Son programme pour le prochain mandat se limite, pour l’heure, à la sauvegarde de sa large victoire. Laquelle ne le prémunit pas contre les retournements et les vices du jeu électoral : « on se trouve dans une situation où la majorité de la région se reconnaît dans cet esprit d’indépendance qu’elle a plébiscité lors de ces élections. Malgré les influences et les pressions extérieures » martèle-t-il à ses concurrents qui ne parviennent pas à le convaincre que le scrutin ne s’arrête pas aux suffrages des délégués musulmans.
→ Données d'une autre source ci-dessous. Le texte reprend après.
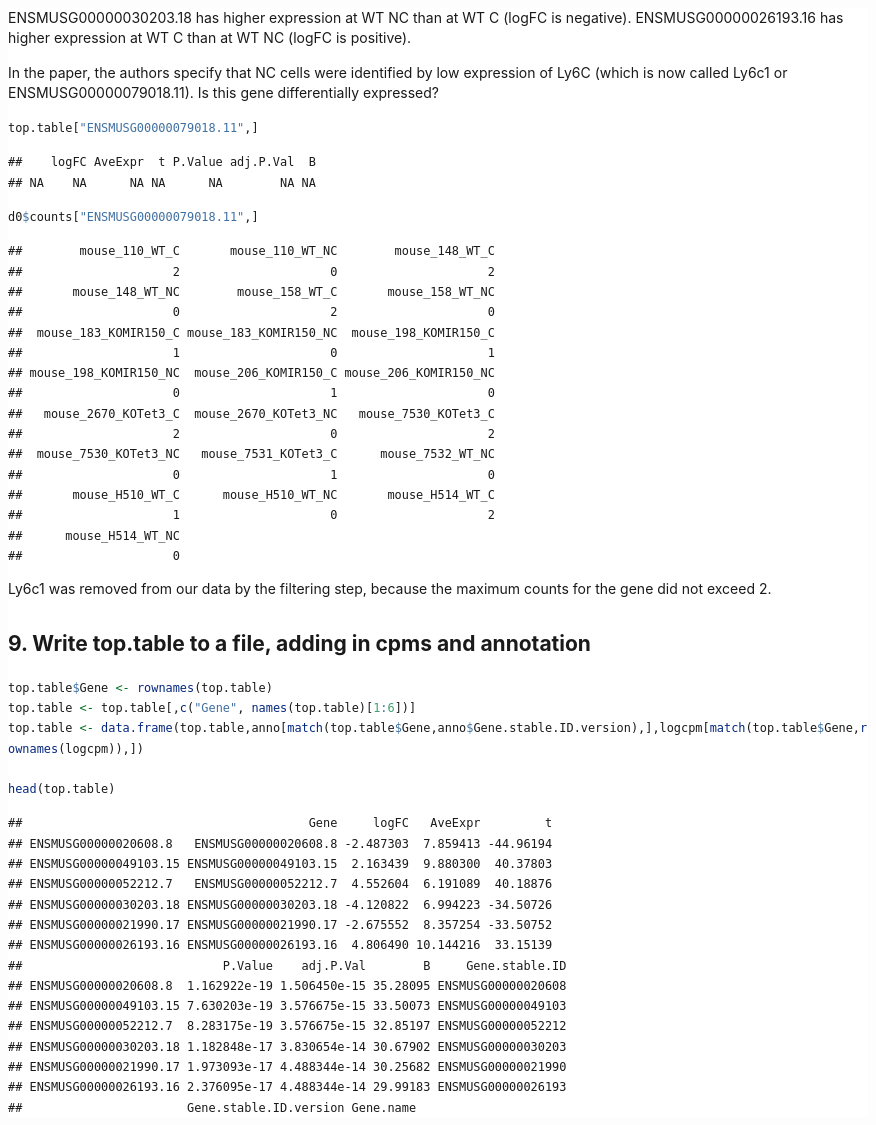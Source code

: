 ENSMUSG00000030203.18 has higher expression at WT NC than at WT C (logFC is negative).  ENSMUSG00000026193.16 has higher expression at WT C than at WT NC (logFC is positive).

In the paper, the authors specify that NC cells were identified by low expression of Ly6C (which is now called Ly6c1 or ENSMUSG00000079018.11).  Is this gene differentially expressed?

```r
top.table["ENSMUSG00000079018.11",]
```

```
##    logFC AveExpr  t P.Value adj.P.Val  B
## NA    NA      NA NA      NA        NA NA
```

```r
d0$counts["ENSMUSG00000079018.11",]
```

```
##        mouse_110_WT_C       mouse_110_WT_NC        mouse_148_WT_C 
##                     2                     0                     2 
##       mouse_148_WT_NC        mouse_158_WT_C       mouse_158_WT_NC 
##                     0                     2                     0 
##  mouse_183_KOMIR150_C mouse_183_KOMIR150_NC  mouse_198_KOMIR150_C 
##                     1                     0                     1 
## mouse_198_KOMIR150_NC  mouse_206_KOMIR150_C mouse_206_KOMIR150_NC 
##                     0                     1                     0 
##   mouse_2670_KOTet3_C  mouse_2670_KOTet3_NC   mouse_7530_KOTet3_C 
##                     2                     0                     2 
##  mouse_7530_KOTet3_NC   mouse_7531_KOTet3_C      mouse_7532_WT_NC 
##                     0                     1                     0 
##       mouse_H510_WT_C      mouse_H510_WT_NC       mouse_H514_WT_C 
##                     1                     0                     2 
##      mouse_H514_WT_NC 
##                     0
```

Ly6c1 was removed from our data by the filtering step, because the maximum counts for the gene did not exceed 2.

## 9. Write top.table to a file, adding in cpms and annotation

```r
top.table$Gene <- rownames(top.table)
top.table <- top.table[,c("Gene", names(top.table)[1:6])]
top.table <- data.frame(top.table,anno[match(top.table$Gene,anno$Gene.stable.ID.version),],logcpm[match(top.table$Gene,rownames(logcpm)),])

head(top.table)
```

```
##                                        Gene     logFC   AveExpr         t
## ENSMUSG00000020608.8   ENSMUSG00000020608.8 -2.487303  7.859413 -44.96194
## ENSMUSG00000049103.15 ENSMUSG00000049103.15  2.163439  9.880300  40.37803
## ENSMUSG00000052212.7   ENSMUSG00000052212.7  4.552604  6.191089  40.18876
## ENSMUSG00000030203.18 ENSMUSG00000030203.18 -4.120822  6.994223 -34.50726
## ENSMUSG00000021990.17 ENSMUSG00000021990.17 -2.675552  8.357254 -33.50752
## ENSMUSG00000026193.16 ENSMUSG00000026193.16  4.806490 10.144216  33.15139
##                            P.Value    adj.P.Val        B     Gene.stable.ID
## ENSMUSG00000020608.8  1.162922e-19 1.506450e-15 35.28095 ENSMUSG00000020608
## ENSMUSG00000049103.15 7.630203e-19 3.576675e-15 33.50073 ENSMUSG00000049103
## ENSMUSG00000052212.7  8.283175e-19 3.576675e-15 32.85197 ENSMUSG00000052212
## ENSMUSG00000030203.18 1.182848e-17 3.830654e-14 30.67902 ENSMUSG00000030203
## ENSMUSG00000021990.17 1.973093e-17 4.488344e-14 30.25682 ENSMUSG00000021990
## ENSMUSG00000026193.16 2.376095e-17 4.488344e-14 29.99183 ENSMUSG00000026193
##                       Gene.stable.ID.version Gene.name
```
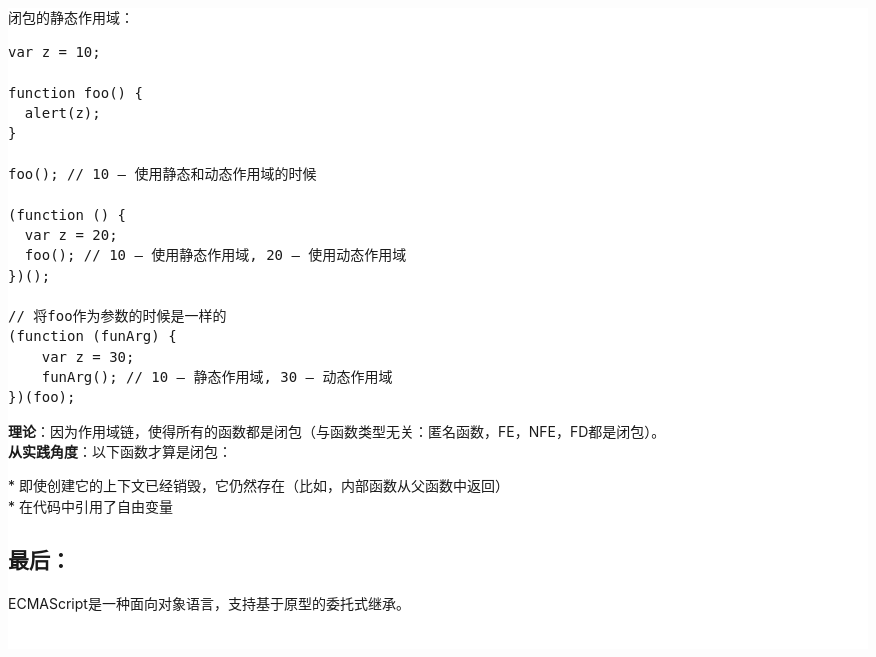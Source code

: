 闭包的静态作用域：

<pre class="prettyprint linenums js">
var z = 10;
 
function foo() {
  alert(z);
}
 
foo(); // 10 – 使用静态和动态作用域的时候
 
(function () {
  var z = 20;
  foo(); // 10 – 使用静态作用域, 20 – 使用动态作用域
})();
 
// 将foo作为参数的时候是一样的
(function (funArg) {
    var z = 30;
    funArg(); // 10 – 静态作用域, 30 – 动态作用域
})(foo);
</pre>

**理论**：因为作用域链，使得所有的函数都是闭包（与函数类型无关：匿名函数，FE，NFE，FD都是闭包）。  
**从实践角度**：以下函数才算是闭包：

\* 即使创建它的上下文已经销毁，它仍然存在（比如，内部函数从父函数中返回）  
\* 在代码中引用了自由变量

最后：
-----

ECMAScript是一种面向对象语言，支持基于原型的委托式继承。

 
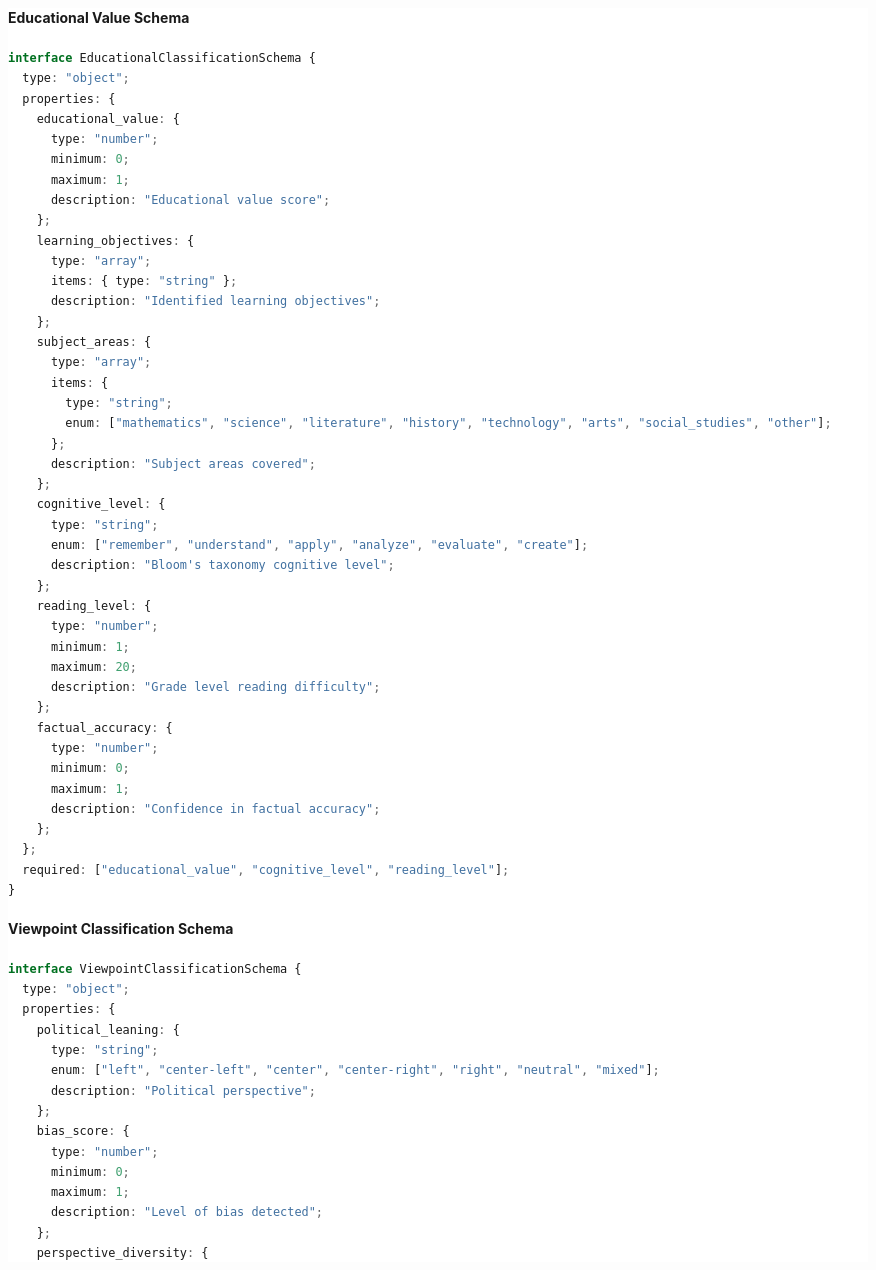 #### Educational Value Schema
```typescript
interface EducationalClassificationSchema {
  type: "object";
  properties: {
    educational_value: {
      type: "number";
      minimum: 0;
      maximum: 1;
      description: "Educational value score";
    };
    learning_objectives: {
      type: "array";
      items: { type: "string" };
      description: "Identified learning objectives";
    };
    subject_areas: {
      type: "array";
      items: {
        type: "string";
        enum: ["mathematics", "science", "literature", "history", "technology", "arts", "social_studies", "other"];
      };
      description: "Subject areas covered";
    };
    cognitive_level: {
      type: "string";
      enum: ["remember", "understand", "apply", "analyze", "evaluate", "create"];
      description: "Bloom's taxonomy cognitive level";
    };
    reading_level: {
      type: "number";
      minimum: 1;
      maximum: 20;
      description: "Grade level reading difficulty";
    };
    factual_accuracy: {
      type: "number";
      minimum: 0;
      maximum: 1;
      description: "Confidence in factual accuracy";
    };
  };
  required: ["educational_value", "cognitive_level", "reading_level"];
}
```

#### Viewpoint Classification Schema
```typescript
interface ViewpointClassificationSchema {
  type: "object";
  properties: {
    political_leaning: {
      type: "string";
      enum: ["left", "center-left", "center", "center-right", "right", "neutral", "mixed"];
      description: "Political perspective";
    };
    bias_score: {
      type: "number";
      minimum: 0;
      maximum: 1;
      description: "Level of bias detected";
    };
    perspective_diversity: {
```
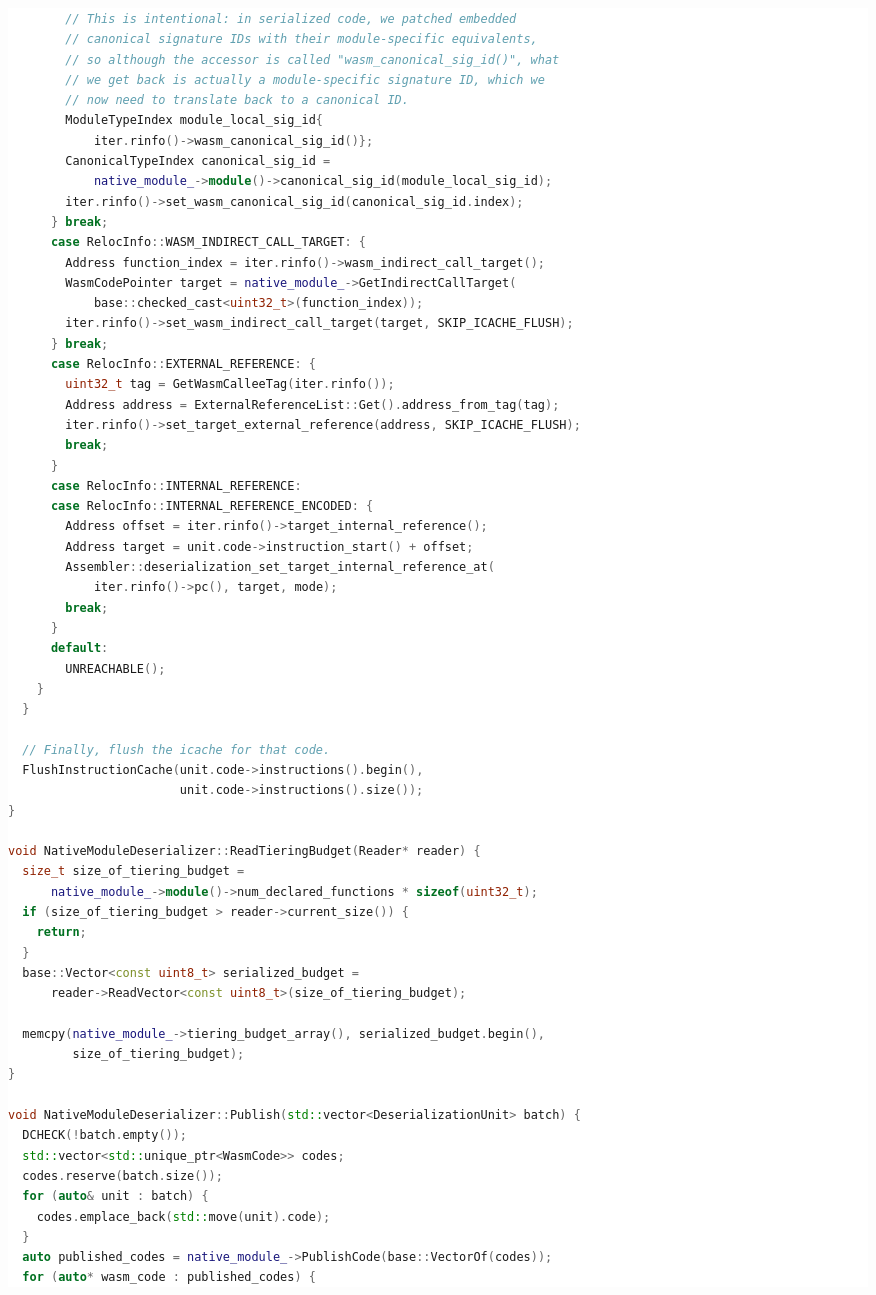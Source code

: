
 ```cpp
        // This is intentional: in serialized code, we patched embedded
        // canonical signature IDs with their module-specific equivalents,
        // so although the accessor is called "wasm_canonical_sig_id()", what
        // we get back is actually a module-specific signature ID, which we
        // now need to translate back to a canonical ID.
        ModuleTypeIndex module_local_sig_id{
            iter.rinfo()->wasm_canonical_sig_id()};
        CanonicalTypeIndex canonical_sig_id =
            native_module_->module()->canonical_sig_id(module_local_sig_id);
        iter.rinfo()->set_wasm_canonical_sig_id(canonical_sig_id.index);
      } break;
      case RelocInfo::WASM_INDIRECT_CALL_TARGET: {
        Address function_index = iter.rinfo()->wasm_indirect_call_target();
        WasmCodePointer target = native_module_->GetIndirectCallTarget(
            base::checked_cast<uint32_t>(function_index));
        iter.rinfo()->set_wasm_indirect_call_target(target, SKIP_ICACHE_FLUSH);
      } break;
      case RelocInfo::EXTERNAL_REFERENCE: {
        uint32_t tag = GetWasmCalleeTag(iter.rinfo());
        Address address = ExternalReferenceList::Get().address_from_tag(tag);
        iter.rinfo()->set_target_external_reference(address, SKIP_ICACHE_FLUSH);
        break;
      }
      case RelocInfo::INTERNAL_REFERENCE:
      case RelocInfo::INTERNAL_REFERENCE_ENCODED: {
        Address offset = iter.rinfo()->target_internal_reference();
        Address target = unit.code->instruction_start() + offset;
        Assembler::deserialization_set_target_internal_reference_at(
            iter.rinfo()->pc(), target, mode);
        break;
      }
      default:
        UNREACHABLE();
    }
  }

  // Finally, flush the icache for that code.
  FlushInstructionCache(unit.code->instructions().begin(),
                        unit.code->instructions().size());
}

void NativeModuleDeserializer::ReadTieringBudget(Reader* reader) {
  size_t size_of_tiering_budget =
      native_module_->module()->num_declared_functions * sizeof(uint32_t);
  if (size_of_tiering_budget > reader->current_size()) {
    return;
  }
  base::Vector<const uint8_t> serialized_budget =
      reader->ReadVector<const uint8_t>(size_of_tiering_budget);

  memcpy(native_module_->tiering_budget_array(), serialized_budget.begin(),
         size_of_tiering_budget);
}

void NativeModuleDeserializer::Publish(std::vector<DeserializationUnit> batch) {
  DCHECK(!batch.empty());
  std::vector<std::unique_ptr<WasmCode>> codes;
  codes.reserve(batch.size());
  for (auto& unit : batch) {
    codes.emplace_back(std::move(unit).code);
  }
  auto published_codes = native_module_->PublishCode(base::VectorOf(codes));
  for (auto* wasm_code : published_codes) {
```
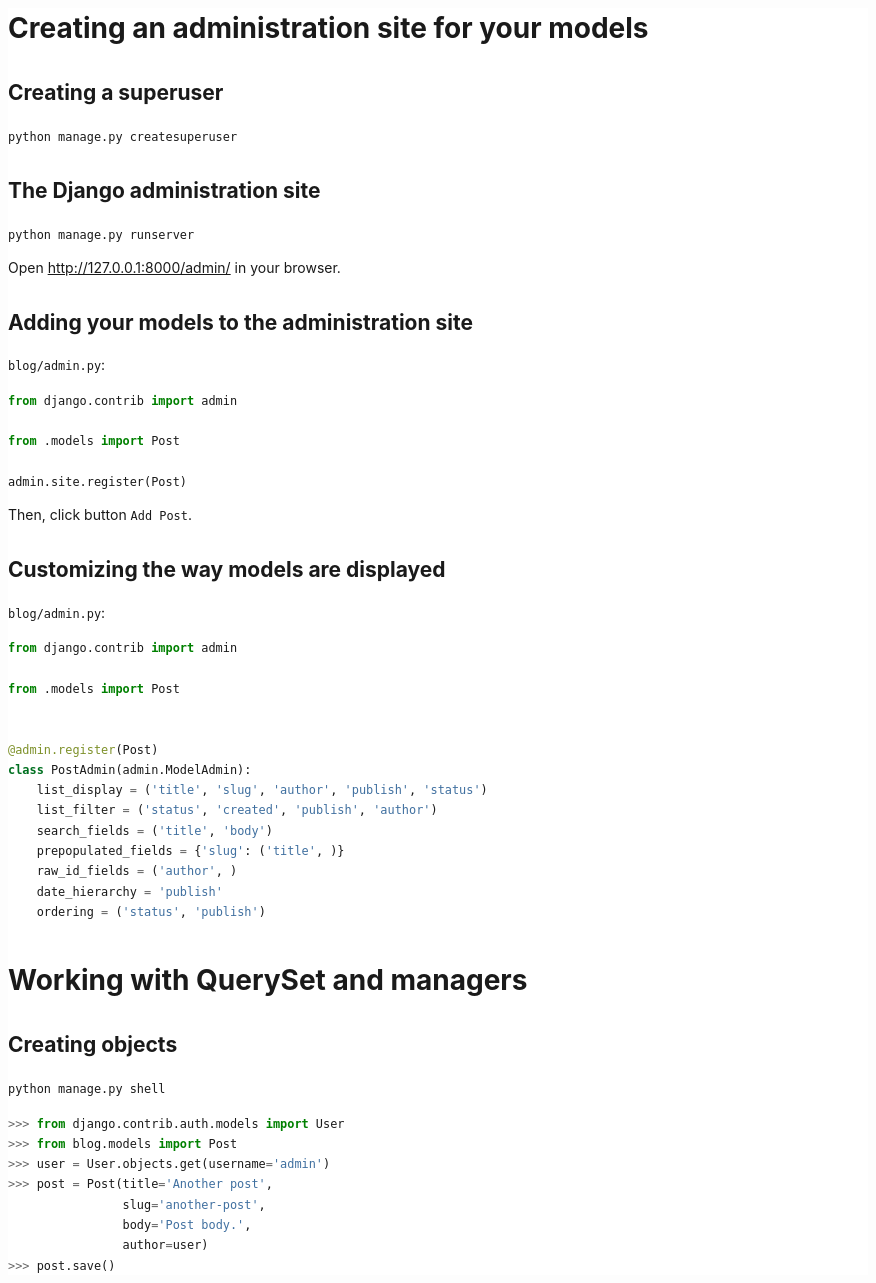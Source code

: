 # Creating an administration site for your models
## Creating a superuser
```
python manage.py createsuperuser
```
## The Django administration site
```
python manage.py runserver
```

Open http://127.0.0.1:8000/admin/ in your browser.

## Adding your models to the administration site
`blog/admin.py`:
```py
from django.contrib import admin

from .models import Post

admin.site.register(Post)
```

Then, click button `Add Post`.

## Customizing the way models are displayed
`blog/admin.py`:
```py
from django.contrib import admin

from .models import Post


@admin.register(Post)
class PostAdmin(admin.ModelAdmin):
    list_display = ('title', 'slug', 'author', 'publish', 'status')
    list_filter = ('status', 'created', 'publish', 'author')
    search_fields = ('title', 'body')
    prepopulated_fields = {'slug': ('title', )}
    raw_id_fields = ('author', )
    date_hierarchy = 'publish'
    ordering = ('status', 'publish')
```

# Working with QuerySet and managers
## Creating objects
```py
python manage.py shell
```
```py
>>> from django.contrib.auth.models import User
>>> from blog.models import Post
>>> user = User.objects.get(username='admin')
>>> post = Post(title='Another post',
                slug='another-post',
                body='Post body.',
                author=user)
>>> post.save()
```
Revenu d’Angleterre pour installer une continuité pour son action, Mourad Zerfaoui vient de laisser passer un poste de chercheur en cancérologie à Londres dont l’entretien était fixé au 21juin dernier. Même dans ce geste de sacrifice, l’expérience du père est encore parlante : « après dix-huit ans d’enseignement de la poésie, mon père s’est inscrit à l’université pour obtenir son diplôme d’avocat et retrouver le champ des batailles juridiques pour une justice sociale entre tous les hommes ». C’est dire que l’homme n’est pas près d’abdiquer sa victoire.